Within the Western grid (known as the “Western Interconnection”), electricity is managed by 38 separate balancing authorities (BA) across the United States, Canada, and Mexico. All 38 BAs, including CAISO, are part of the synchronized Western Interconnection but each BA is independently responsible for balancing supply and demand in its own territory. In order to improve reliability, cut costs, and increase efficiency, a number of these balancing authorities are partnering in the Western energy imbalance market (EIM), which is managed by CAISO. The EIM is a “real-time market” that adjusts for forecast errors between supply and demand every five minutes. This regional market has demonstrated numerous benefits of enhanced regional grid integration, such as reducing costs and greenhouse gas (GHG) emissions. However, the EIM is limited in that it only allows for incremental adjustments to generation dispatch schedules and only captures a small portion of the region’s wholesale electricity market. CAISO, Western states, and other stakeholders throughout the West are exploring the creation of a more fully integrated regional electricity market that would be comprehensively managed by a single system operator and include a day-ahead market and other benefits. Such a market could enhance utilities’ resource planning, improve grid efficiency and reliability, and save utility customers money while meeting the West’s demand for reliable, affordable, and clean electricity.
This report examines the potential impacts of an integrated Western electricity market on California’s clean energy policies, including the state’s renewable portfolio standard (RPS), the greenhouse gas emissions performance standard (EPS) for long-term contracts with baseload power plants, and the cap-and-trade program established by AB 32, the state’s groundbreaking climate law. We find that enhanced Western grid integration—through the creation of a regional ISO—does not interfere with these clean energy policies, and it instead can assist California in meeting its objectives by creating more market opportunities for renewable energy, reducing greenhouse gas emissions and other pollution, and improving the transmission system’s efficiency and reliability.
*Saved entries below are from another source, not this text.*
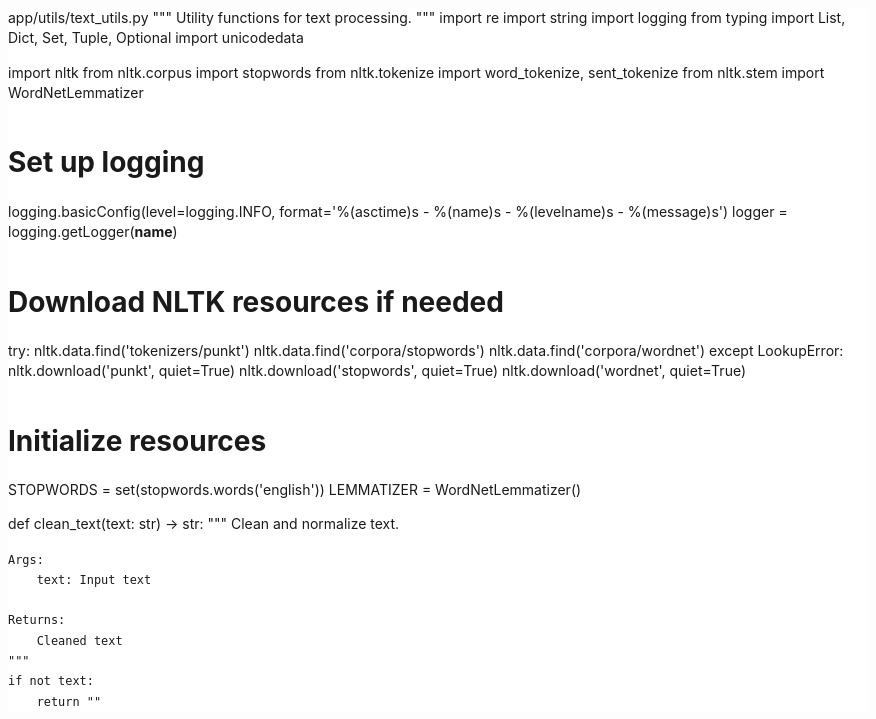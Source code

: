 





app/utils/text_utils.py
"""
Utility functions for text processing.
"""
import re
import string
import logging
from typing import List, Dict, Set, Tuple, Optional
import unicodedata

import nltk
from nltk.corpus import stopwords
from nltk.tokenize import word_tokenize, sent_tokenize
from nltk.stem import WordNetLemmatizer

# Set up logging
logging.basicConfig(level=logging.INFO, format='%(asctime)s - %(name)s - %(levelname)s - %(message)s')
logger = logging.getLogger(__name__)

# Download NLTK resources if needed
try:
    nltk.data.find('tokenizers/punkt')
    nltk.data.find('corpora/stopwords')
    nltk.data.find('corpora/wordnet')
except LookupError:
    nltk.download('punkt', quiet=True)
    nltk.download('stopwords', quiet=True)
    nltk.download('wordnet', quiet=True)

# Initialize resources
STOPWORDS = set(stopwords.words('english'))
LEMMATIZER = WordNetLemmatizer()

def clean_text(text: str) -> str:
    """
    Clean and normalize text.
    
    Args:
        text: Input text
        
    Returns:
        Cleaned text
    """
    if not text:
        return ""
CAISO is not now, and would not become a policy-making body, but like other multi-state grid operators it would assist the states it serves in achieving their own policy objectives at lower cost while improving electric system reliability.
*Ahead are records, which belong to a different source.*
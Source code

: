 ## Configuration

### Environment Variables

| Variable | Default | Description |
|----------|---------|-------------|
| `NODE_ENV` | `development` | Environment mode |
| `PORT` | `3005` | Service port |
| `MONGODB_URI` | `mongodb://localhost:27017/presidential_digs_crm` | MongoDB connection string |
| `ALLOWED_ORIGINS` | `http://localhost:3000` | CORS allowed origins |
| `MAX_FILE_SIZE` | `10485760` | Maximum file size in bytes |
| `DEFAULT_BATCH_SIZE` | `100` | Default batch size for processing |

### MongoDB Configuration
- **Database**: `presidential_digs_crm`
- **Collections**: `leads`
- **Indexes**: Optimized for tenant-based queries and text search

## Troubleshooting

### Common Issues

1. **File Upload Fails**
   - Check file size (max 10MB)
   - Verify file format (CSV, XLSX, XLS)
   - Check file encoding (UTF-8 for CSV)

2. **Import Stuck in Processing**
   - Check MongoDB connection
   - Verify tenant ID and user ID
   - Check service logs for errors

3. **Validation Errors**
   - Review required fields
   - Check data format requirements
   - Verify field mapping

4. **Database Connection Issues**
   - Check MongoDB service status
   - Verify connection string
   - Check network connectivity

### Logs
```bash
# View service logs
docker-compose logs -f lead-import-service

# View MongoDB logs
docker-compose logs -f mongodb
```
While California’s clean energy policies could be the subject of future legal challenges, the likelihood and prospects of such challenges would not be affected by enhanced Western grid integration.
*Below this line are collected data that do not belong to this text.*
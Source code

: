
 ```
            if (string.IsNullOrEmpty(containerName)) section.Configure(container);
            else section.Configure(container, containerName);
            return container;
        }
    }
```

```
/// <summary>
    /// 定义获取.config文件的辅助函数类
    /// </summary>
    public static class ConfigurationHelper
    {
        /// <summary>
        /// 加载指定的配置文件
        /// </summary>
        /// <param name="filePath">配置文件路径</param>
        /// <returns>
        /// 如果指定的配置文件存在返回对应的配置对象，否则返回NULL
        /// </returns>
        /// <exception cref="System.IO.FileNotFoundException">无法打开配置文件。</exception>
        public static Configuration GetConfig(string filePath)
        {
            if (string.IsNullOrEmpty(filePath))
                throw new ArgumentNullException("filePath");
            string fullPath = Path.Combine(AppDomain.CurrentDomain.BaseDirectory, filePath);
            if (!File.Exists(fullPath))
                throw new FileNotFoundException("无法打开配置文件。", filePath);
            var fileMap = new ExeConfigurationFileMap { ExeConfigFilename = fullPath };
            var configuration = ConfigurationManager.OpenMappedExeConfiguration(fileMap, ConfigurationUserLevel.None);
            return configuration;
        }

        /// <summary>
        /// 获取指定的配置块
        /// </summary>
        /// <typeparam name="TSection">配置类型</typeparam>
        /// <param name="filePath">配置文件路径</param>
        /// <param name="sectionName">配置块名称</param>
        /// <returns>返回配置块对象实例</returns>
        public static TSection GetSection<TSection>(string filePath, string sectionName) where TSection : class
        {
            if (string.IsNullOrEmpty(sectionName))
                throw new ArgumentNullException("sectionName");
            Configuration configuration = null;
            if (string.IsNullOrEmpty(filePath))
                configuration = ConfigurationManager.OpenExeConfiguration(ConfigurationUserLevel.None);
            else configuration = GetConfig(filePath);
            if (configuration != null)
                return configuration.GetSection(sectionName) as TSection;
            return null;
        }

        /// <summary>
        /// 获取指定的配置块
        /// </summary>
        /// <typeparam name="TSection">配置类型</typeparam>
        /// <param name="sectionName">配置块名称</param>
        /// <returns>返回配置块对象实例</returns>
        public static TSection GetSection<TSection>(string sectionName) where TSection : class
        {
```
Two provisions of the U.S. Constitution pose theoretical threats to California’s clean energy laws: the Supremacy Clause3 and the Commerce Clause.4 Under the Supremacy Clause, a state law is preempted and invalid if it conflicts with a federal law,5 such as the Federal Power Act (FPA) or the Public Utility Regulatory Policies Act (PURPA). Additionally, the “dormant” Commerce Clause imposes limits on state actions that discriminate against out-of-state commerce,6 unduly burden interstate commerce,7 or assert control over conduct that occurs outside the state’s borders.8 Opponents of regional grid integration might argue that the creation of a regional power market could call the legality of California’s clean energy laws into question under either of these two provisions.
Our analysis indicates that the expansion of CAISO into a regional system operator across several states would not make these challenges any more likely to succeed.9 Given the highly interconnected nature of the electric grid in the Western United States through the Western Interconnection, wholesale sales and transmission of electricity in the CAISO footprint are already treated as forms of “interstate commerce”10 subject to regulation by the Federal Energy Regulatory Commission (FERC) under the FPA. California laws and regulations affecting wholesale electricity transactions could be subject to challenges today if they conflict with federal energy law, and those same laws and regulations are already subject to scrutiny under the dormant Commerce Clause. As long as California and other Western states remain within the Western Interconnection, the potential for Supremacy Clause and dormant Commerce Clause challenges will not change. It is noteworthy that to date there have been no such challenges.
In sum, enhanced Western grid integration under a regional system operator would not expose California’s clean energy policies to additional risks of preemption under the FPA or challenges based on the dormant Commerce Clause. Shifting to a regional grid operator would enable more efficient, affordable, and reliable integration of renewable resources without increasing the legal risk to California’s clean energy policies.